Pemusnahan barang bukti tersebut dihadiri Kepala Kejari Agam, Rio Rizal, SH, MH, Kasi intel Devitra Romiza, SH, MH, Kasi Pidsus Rova Yofirsta, SH, Kasi Pidum Henri setiawan, SH,MH, Kasi Pengelolaan Barang Bukti dan Barang Rampasan, Dhonny Armandos, SH, M.Han Ketua Pengadilan Negeri Agam, BNN Provinsi Sumatra Barat, Waka Kapolres Agam, Kalapas Kelas II B Padang Lansano, Dandim 0304 Agam dan BKSDA Agam.
Dijelaskan Kajari Agam, Rio Rizal, SH, MH didampingi Kasi Pengelolaan Barang Bukti dan Barang Rampasan, Dhonny Armandos, SH. M.Han, pihaknya memusnahkan barbuk dari 78 perkara yang berlangsung dari Agustus 2020 hingga Januari 2021.
Dirincinya, barbuk yang dimusnahkan meliputi barbuk perkara tindak pidana narkotika berupa shabu seberat 160,92 gram, ganja seberat 2.376,21 gram, pil ekstasi sebanyak 2 butir. Selanjutnya, alat pakai shabu yang terbuat dari botol minuman kemasan sebanyak 2 buah.
“Barang bukti dalam perkara tindak pidana perjudian terdiri dari buku tafsir mimpi, buku yang berisi angka-angka togel, kartu atm, dan alat komunikasi berupa smartphone yang terinstal aplikasi judi online,” sebutnya.
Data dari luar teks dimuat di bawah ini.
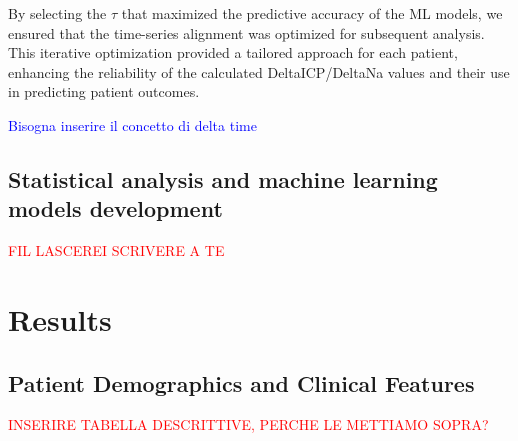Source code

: 
By selecting the $\tau$ that maximized the predictive accuracy of the ML models, we ensured that the time-series alignment was optimized for subsequent analysis. This iterative optimization provided a tailored approach for each patient, enhancing the reliability of the calculated DeltaICP/DeltaNa values and their use in predicting patient outcomes.


\textcolor{blue}{Bisogna inserire il concetto di delta time}

\subsection{Statistical analysis and machine learning models development}
\textcolor{red}{FIL LASCEREI SCRIVERE A TE}

\section {Results}
\subsection{Patient Demographics and Clinical Features}
\textcolor{red}{INSERIRE TABELLA DESCRITTIVE, PERCHE LE METTIAMO SOPRA?}

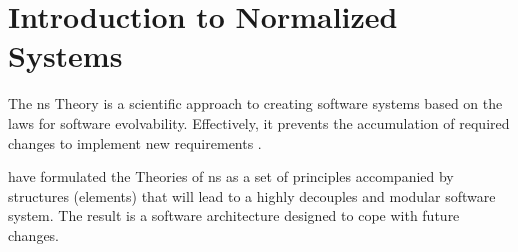 \section{Introduction to Normalized Systems} \label{sec_inro_ns}

The \gls{ns} Theory is a scientific approach to creating software systems based on the
laws for software evolvability. Effectively, it prevents the accumulation of required
changes to implement new requirements \parencite[]{mannaert_normalized_2009}. 

\textcite[]{mannaert_normalized_2009} have formulated the Theories of \gls{ns} as a set of
principles accompanied by structures (elements) that will lead to a highly decouples and
modular software system. The result is a software architecture designed to cope with
future changes.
Selain itu, pihaknya juga memusnahkan barbuk perkara tindak pidana pemalsuan materai 6000 dengan jumlah materai sebanyak 203 lembar.
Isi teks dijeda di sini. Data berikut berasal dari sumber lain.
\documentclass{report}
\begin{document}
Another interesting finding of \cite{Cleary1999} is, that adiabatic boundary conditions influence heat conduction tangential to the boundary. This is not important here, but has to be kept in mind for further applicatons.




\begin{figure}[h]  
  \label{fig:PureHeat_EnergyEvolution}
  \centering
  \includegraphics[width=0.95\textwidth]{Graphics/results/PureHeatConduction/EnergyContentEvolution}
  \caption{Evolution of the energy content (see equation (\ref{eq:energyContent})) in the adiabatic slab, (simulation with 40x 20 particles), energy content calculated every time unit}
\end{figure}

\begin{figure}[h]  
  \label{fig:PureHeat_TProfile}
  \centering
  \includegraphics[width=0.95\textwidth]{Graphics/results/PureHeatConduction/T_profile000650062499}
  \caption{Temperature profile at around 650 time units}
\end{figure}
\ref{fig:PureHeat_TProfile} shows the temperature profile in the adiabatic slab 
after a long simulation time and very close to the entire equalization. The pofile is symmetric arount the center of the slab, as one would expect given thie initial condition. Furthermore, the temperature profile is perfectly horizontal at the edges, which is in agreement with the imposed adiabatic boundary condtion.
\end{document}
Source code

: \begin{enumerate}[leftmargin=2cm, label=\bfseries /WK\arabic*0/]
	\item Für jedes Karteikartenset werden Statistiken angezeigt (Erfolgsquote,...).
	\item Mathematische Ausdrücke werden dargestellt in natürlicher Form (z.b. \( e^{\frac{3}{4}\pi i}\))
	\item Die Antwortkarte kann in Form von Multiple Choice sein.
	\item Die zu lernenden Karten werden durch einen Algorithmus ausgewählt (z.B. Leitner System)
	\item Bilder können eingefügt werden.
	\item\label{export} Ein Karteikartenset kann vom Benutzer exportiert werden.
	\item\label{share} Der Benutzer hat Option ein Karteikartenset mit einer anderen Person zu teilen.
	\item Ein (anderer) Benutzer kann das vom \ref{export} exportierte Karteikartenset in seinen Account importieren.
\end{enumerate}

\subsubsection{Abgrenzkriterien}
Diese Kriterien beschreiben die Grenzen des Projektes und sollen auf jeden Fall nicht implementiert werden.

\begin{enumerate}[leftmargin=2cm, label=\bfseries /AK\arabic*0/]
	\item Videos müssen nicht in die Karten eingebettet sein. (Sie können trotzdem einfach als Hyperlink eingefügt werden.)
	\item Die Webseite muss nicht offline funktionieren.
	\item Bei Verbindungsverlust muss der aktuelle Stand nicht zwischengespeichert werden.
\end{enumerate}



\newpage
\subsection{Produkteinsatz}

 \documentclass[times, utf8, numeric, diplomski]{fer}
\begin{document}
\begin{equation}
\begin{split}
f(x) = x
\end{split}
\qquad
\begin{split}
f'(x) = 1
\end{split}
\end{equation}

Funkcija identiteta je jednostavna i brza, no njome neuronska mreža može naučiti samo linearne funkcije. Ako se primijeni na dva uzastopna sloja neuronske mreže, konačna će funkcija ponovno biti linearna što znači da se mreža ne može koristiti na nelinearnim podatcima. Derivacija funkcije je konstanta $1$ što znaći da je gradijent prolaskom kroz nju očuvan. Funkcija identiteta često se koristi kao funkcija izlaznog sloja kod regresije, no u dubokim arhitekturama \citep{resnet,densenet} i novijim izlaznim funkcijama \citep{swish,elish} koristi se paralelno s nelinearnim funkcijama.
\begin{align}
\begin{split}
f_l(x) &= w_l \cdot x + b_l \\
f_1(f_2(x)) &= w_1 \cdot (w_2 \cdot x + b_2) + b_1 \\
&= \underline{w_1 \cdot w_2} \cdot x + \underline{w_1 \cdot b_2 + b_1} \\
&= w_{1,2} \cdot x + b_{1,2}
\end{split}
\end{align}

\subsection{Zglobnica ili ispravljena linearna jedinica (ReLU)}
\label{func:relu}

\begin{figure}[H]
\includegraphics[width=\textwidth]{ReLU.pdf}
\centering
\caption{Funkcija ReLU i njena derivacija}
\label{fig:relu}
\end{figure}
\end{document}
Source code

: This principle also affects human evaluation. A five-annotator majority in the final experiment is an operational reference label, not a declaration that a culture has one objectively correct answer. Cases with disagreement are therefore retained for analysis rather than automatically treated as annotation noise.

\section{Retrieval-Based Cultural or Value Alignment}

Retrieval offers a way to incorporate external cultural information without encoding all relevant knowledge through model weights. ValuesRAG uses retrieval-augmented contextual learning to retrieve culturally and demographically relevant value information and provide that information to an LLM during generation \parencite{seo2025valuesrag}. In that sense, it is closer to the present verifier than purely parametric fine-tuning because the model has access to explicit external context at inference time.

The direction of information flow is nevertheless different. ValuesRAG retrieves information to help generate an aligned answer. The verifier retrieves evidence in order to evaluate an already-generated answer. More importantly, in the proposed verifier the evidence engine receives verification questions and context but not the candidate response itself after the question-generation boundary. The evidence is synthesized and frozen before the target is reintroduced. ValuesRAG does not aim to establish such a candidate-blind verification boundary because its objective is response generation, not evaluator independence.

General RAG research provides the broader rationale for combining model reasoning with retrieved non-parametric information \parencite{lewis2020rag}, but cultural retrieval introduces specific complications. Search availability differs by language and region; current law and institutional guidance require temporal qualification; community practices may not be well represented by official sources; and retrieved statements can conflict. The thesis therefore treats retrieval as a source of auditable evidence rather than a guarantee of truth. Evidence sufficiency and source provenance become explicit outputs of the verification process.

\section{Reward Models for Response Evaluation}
Barbuk perkara tindak pidana asusila di bawah umur berupa pakaian.
Pihaknya juga menyerahkan barbuk perkara tindak pidana yang terkait dengan Konservasi Sumber Daya Alam (KSDA) berupa 1 ekor burung beo dan 1 ekor burung nuri ke BKSDA Resor Agam.
“Hewan dan kulit hewan ini berasal dari satwa yang dilindungi dan berdasarkan putusan pengadilan maka diserahkan kepada BKSDA Agam,” ujarnya.
Sementara, barang bukti kulit hewan berupa sisik trenggiling seberat 7.695 gram, berdasarkan putusan pengadilan diserahkan kepada BKSDA Agam, semuanya ikut dimusnahkan dengan cara dibakar.
“Ini bentuk komitmen kita bersama pihak penegak hukum lainnya dalam menyelesaikan seluruh perkara yang ada. Tidak ada kata tolerir bagi pelanggar hukum, semuanya akan ditindak sesuai hukum yang berlaku,” tegasnya.